Stored data

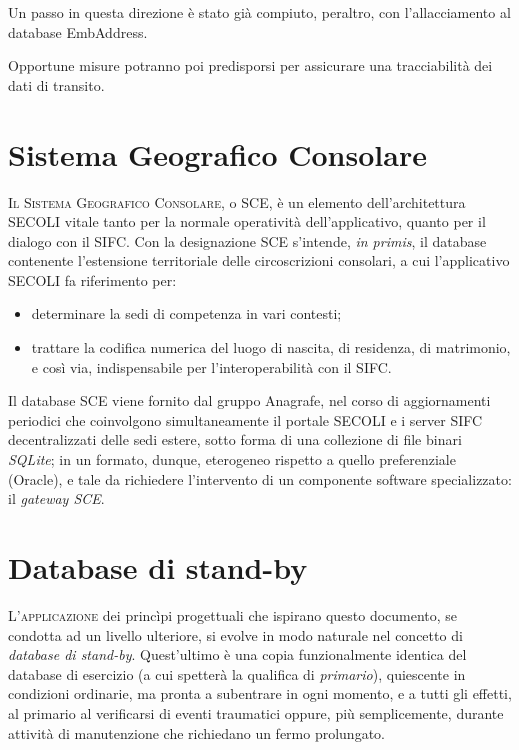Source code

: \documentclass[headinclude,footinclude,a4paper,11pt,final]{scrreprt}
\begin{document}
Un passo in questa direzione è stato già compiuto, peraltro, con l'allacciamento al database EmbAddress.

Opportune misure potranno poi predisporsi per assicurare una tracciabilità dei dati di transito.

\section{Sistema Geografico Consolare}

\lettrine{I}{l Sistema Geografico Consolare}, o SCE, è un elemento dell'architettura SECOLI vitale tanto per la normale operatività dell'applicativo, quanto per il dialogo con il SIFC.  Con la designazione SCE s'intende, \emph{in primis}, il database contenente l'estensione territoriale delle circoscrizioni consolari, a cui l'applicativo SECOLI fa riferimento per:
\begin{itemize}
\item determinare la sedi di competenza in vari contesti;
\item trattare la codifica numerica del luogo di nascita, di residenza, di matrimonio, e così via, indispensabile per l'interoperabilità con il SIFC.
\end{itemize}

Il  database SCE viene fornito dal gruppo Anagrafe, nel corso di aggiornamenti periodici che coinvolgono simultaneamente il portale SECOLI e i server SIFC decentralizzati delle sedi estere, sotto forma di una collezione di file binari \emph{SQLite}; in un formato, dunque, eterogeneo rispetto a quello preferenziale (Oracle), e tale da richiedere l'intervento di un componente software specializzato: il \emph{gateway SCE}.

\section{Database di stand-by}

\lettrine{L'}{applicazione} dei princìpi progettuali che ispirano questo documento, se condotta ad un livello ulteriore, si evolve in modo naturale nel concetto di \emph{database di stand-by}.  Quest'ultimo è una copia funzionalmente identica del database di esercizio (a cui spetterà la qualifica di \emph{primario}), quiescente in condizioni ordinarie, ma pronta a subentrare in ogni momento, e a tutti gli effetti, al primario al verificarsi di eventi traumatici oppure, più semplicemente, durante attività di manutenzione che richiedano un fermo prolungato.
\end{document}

● Your goal
Write down exactly the span of lines above from the one containing "Opportune misure potranno" to the one containing "in vari contesti;", both ends included.

● Solution for this task
Opportune misure potranno poi predisporsi per assicurare una tracciabilità dei dati di transito.

\section{Sistema Geografico Consolare}

\lettrine{I}{l Sistema Geografico Consolare}, o SCE, è un elemento dell'architettura SECOLI vitale tanto per la normale operatività dell'applicativo, quanto per il dialogo con il SIFC.  Con la designazione SCE s'intende, \emph{in primis}, il database contenente l'estensione territoriale delle circoscrizioni consolari, a cui l'applicativo SECOLI fa riferimento per:
\begin{itemize}
\item determinare la sedi di competenza in vari contesti;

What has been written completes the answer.